As evening falls
Now that the evenings are drawing in and my workload means I am staying later at the office, I am experiencing another side of the university. The department and campus in Delft are deserted, no flashy chimney stack or army of rabbits here. But still, when I cycle to the station in the dark, I take in the campus in a different way and I see other, small things that I would never have noticed during the day. The darkness offers me a completely new perspective.
Other perspectives are precisely what can sometimes shed light on important things that may well have gone unnoticed in the normal run of things. The same applies to technologies. Whether we are working on fundamental issues, product development or process modifications, if you want an innovation to ultimately make a real contribution, different perspectives ought to be taken into account.

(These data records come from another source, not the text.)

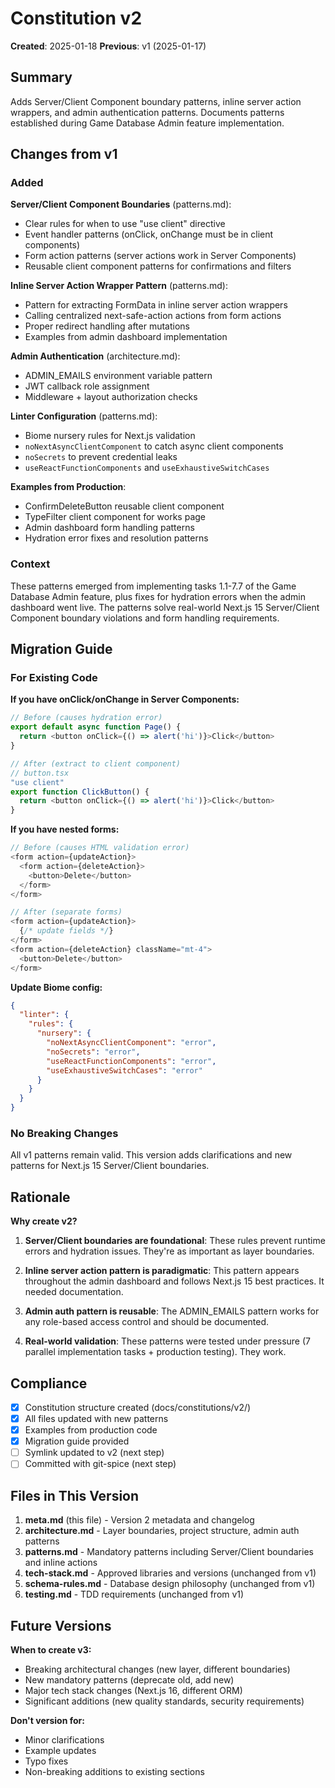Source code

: # Constitution v2

**Created**: 2025-01-18
**Previous**: v1 (2025-01-17)

## Summary

Adds Server/Client Component boundary patterns, inline server action wrappers, and admin authentication patterns. Documents patterns established during Game Database Admin feature implementation.

## Changes from v1

### Added

**Server/Client Component Boundaries** (patterns.md):
- Clear rules for when to use "use client" directive
- Event handler patterns (onClick, onChange must be in client components)
- Form action patterns (server actions work in Server Components)
- Reusable client component patterns for confirmations and filters

**Inline Server Action Wrapper Pattern** (patterns.md):
- Pattern for extracting FormData in inline server action wrappers
- Calling centralized next-safe-action actions from form actions
- Proper redirect handling after mutations
- Examples from admin dashboard implementation

**Admin Authentication** (architecture.md):
- ADMIN_EMAILS environment variable pattern
- JWT callback role assignment
- Middleware + layout authorization checks

**Linter Configuration** (patterns.md):
- Biome nursery rules for Next.js validation
- `noNextAsyncClientComponent` to catch async client components
- `noSecrets` to prevent credential leaks
- `useReactFunctionComponents` and `useExhaustiveSwitchCases`

**Examples from Production**:
- ConfirmDeleteButton reusable client component
- TypeFilter client component for works page
- Admin dashboard form handling patterns
- Hydration error fixes and resolution patterns

### Context

These patterns emerged from implementing tasks 1.1-7.7 of the Game Database Admin feature, plus fixes for hydration errors when the admin dashboard went live. The patterns solve real-world Next.js 15 Server/Client Component boundary violations and form handling requirements.

## Migration Guide

### For Existing Code

**If you have onClick/onChange in Server Components:**
```typescript
// Before (causes hydration error)
export default async function Page() {
  return <button onClick={() => alert('hi')}>Click</button>
}

// After (extract to client component)
// button.tsx
"use client"
export function ClickButton() {
  return <button onClick={() => alert('hi')}>Click</button>
}
```

**If you have nested forms:**
```typescript
// Before (causes HTML validation error)
<form action={updateAction}>
  <form action={deleteAction}>
    <button>Delete</button>
  </form>
</form>

// After (separate forms)
<form action={updateAction}>
  {/* update fields */}
</form>
<form action={deleteAction} className="mt-4">
  <button>Delete</button>
</form>
```

**Update Biome config:**
```json
{
  "linter": {
    "rules": {
      "nursery": {
        "noNextAsyncClientComponent": "error",
        "noSecrets": "error",
        "useReactFunctionComponents": "error",
        "useExhaustiveSwitchCases": "error"
      }
    }
  }
}
```

### No Breaking Changes

All v1 patterns remain valid. This version adds clarifications and new patterns for Next.js 15 Server/Client boundaries.

## Rationale

**Why create v2?**

1. **Server/Client boundaries are foundational**: These rules prevent runtime errors and hydration issues. They're as important as layer boundaries.

2. **Inline server action pattern is paradigmatic**: This pattern appears throughout the admin dashboard and follows Next.js 15 best practices. It needed documentation.

3. **Admin auth pattern is reusable**: The ADMIN_EMAILS pattern works for any role-based access control and should be documented.

4. **Real-world validation**: These patterns were tested under pressure (7 parallel implementation tasks + production testing). They work.

## Compliance

- [x] Constitution structure created (docs/constitutions/v2/)
- [x] All files updated with new patterns
- [x] Examples from production code
- [x] Migration guide provided
- [ ] Symlink updated to v2 (next step)
- [ ] Committed with git-spice (next step)

## Files in This Version

1. **meta.md** (this file) - Version 2 metadata and changelog
2. **architecture.md** - Layer boundaries, project structure, admin auth patterns
3. **patterns.md** - Mandatory patterns including Server/Client boundaries and inline actions
4. **tech-stack.md** - Approved libraries and versions (unchanged from v1)
5. **schema-rules.md** - Database design philosophy (unchanged from v1)
6. **testing.md** - TDD requirements (unchanged from v1)

## Future Versions

**When to create v3:**
- Breaking architectural changes (new layer, different boundaries)
- New mandatory patterns (deprecate old, add new)
- Major tech stack changes (Next.js 16, different ORM)
- Significant additions (new quality standards, security requirements)

**Don't version for:**
- Minor clarifications
- Example updates
- Typo fixes
- Non-breaking additions to existing sections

And while this view is considered quite logical, in practice it often proves to be extremely difficult to accomplish.
Next week I will be accompanying the Delft International Genetically Engineered Machine , or iGEM, team to Boston (US), as a supervisor and as a jury member for the big iGEM final. Although this competition is chiefly about designing ‘something new’ for the field of synthetic biology, an important aspect of it is ‘why’ we have designed what we have, and to benefit whom or what. Think, for example, of societal themes like antibiotic resistance, malaria or cleaning up the plastics in our oceans.

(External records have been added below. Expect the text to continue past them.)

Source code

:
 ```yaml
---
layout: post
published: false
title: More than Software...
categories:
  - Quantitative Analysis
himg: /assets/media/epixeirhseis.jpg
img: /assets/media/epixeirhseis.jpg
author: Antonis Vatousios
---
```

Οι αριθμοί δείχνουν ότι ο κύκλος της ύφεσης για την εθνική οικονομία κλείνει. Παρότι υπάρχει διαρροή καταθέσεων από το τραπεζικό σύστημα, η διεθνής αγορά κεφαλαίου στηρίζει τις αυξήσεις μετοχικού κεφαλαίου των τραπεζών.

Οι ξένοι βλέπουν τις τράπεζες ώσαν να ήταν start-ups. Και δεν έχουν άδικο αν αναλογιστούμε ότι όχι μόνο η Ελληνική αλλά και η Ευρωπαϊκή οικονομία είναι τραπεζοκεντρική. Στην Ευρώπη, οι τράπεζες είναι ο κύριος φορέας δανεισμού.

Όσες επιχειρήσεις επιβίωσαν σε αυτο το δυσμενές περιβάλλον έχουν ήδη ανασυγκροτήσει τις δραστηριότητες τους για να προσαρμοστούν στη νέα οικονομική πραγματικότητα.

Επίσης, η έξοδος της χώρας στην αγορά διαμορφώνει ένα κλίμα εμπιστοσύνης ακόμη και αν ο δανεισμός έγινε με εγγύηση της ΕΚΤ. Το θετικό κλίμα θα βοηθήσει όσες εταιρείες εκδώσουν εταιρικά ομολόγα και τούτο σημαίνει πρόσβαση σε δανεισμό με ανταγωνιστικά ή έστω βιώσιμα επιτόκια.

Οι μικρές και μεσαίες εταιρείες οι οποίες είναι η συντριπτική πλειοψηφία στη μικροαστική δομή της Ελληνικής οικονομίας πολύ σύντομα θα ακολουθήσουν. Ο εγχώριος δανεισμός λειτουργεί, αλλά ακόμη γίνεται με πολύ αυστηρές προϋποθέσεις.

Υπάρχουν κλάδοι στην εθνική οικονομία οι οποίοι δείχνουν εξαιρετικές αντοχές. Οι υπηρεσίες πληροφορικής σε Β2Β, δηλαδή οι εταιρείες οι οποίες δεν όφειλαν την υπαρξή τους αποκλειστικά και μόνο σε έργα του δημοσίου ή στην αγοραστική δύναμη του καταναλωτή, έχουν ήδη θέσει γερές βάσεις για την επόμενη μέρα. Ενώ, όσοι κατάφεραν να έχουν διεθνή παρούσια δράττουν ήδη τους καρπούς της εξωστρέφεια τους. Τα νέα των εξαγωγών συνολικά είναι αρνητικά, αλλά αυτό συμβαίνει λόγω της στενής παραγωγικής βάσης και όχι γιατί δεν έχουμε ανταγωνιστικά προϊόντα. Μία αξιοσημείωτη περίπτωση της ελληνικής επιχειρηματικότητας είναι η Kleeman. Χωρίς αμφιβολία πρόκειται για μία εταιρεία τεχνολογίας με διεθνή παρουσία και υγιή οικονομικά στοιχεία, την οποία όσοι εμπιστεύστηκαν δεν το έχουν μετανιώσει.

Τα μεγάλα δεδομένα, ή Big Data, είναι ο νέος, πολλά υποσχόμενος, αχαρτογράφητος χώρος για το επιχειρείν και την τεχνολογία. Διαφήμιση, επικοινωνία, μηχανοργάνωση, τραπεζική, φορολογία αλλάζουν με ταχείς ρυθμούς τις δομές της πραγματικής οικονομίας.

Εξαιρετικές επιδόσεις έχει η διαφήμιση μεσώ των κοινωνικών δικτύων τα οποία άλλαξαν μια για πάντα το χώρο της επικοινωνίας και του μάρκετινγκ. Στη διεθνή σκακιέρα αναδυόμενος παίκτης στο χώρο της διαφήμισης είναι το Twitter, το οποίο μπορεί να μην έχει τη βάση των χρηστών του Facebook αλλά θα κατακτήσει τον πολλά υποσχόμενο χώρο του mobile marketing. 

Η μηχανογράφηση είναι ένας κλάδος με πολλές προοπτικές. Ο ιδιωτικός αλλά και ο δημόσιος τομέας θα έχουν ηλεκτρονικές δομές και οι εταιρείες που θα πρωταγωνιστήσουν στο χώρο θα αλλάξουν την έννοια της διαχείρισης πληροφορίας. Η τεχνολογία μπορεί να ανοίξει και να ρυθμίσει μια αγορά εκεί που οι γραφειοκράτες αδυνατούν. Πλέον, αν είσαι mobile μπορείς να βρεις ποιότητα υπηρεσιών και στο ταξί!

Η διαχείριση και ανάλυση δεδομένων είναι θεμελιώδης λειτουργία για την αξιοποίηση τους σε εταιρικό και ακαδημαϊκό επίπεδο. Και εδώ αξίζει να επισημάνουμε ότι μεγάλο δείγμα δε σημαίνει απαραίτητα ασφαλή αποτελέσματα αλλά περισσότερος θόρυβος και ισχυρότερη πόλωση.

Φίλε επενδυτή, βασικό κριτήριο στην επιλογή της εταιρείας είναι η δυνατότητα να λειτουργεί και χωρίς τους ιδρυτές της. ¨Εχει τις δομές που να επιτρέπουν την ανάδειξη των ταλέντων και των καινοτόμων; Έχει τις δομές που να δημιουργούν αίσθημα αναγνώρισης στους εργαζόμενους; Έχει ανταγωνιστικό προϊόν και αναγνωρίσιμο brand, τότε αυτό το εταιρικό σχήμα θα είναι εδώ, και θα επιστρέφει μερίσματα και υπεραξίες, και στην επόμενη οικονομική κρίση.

And while science and technology would seem to be where the main design challenges lie, experience has shown that the ultimate challenge lies in reflecting on the subsequent implications of these techniques. How do you teach students to take off their lab glasses, and to look more broadly at what people need? And, how do you integrate these perspectives back into your design so that in the end you arrive in Boston with something really valuable?

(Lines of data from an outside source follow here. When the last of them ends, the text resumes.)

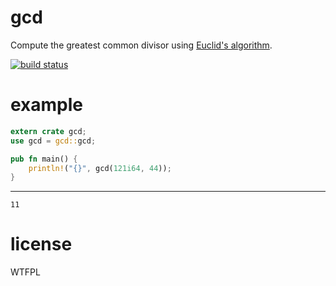 # gcd

Compute the greatest common divisor using
[Euclid's algorithm](https://en.wikipedia.org/wiki/Greatest_common_divisor#Using_Euclid.27s_algorithm).

[![build status](https://api.travis-ci.org/tomjakubowski/rust-gcd.svg)](http://travis-ci.org/tomjakubowski/rust-gcd)

# example

```rust
extern crate gcd;
use gcd = gcd::gcd;

pub fn main() {
    println!("{}", gcd(121i64, 44));
}
```

***

```
11
```

# license

WTFPL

Our iGEM participants are not the only people we are trying to persuade to do this. This week we are also rising to the challenge with master's and PhD candidates during our IDEA league 'summer' school. Here too we are teaching biotechnologists about different perspectives and responsible innovation. Hopefully, as evening falls this Friday and the summer school comes to a close, we will once again have inspired a number of engineers and doctoral candidates to believe that scientific curiosity and technical progress can go hand in hand with societal interaction.
PS. iGEM Eindhoven, good luck and see you in Boston!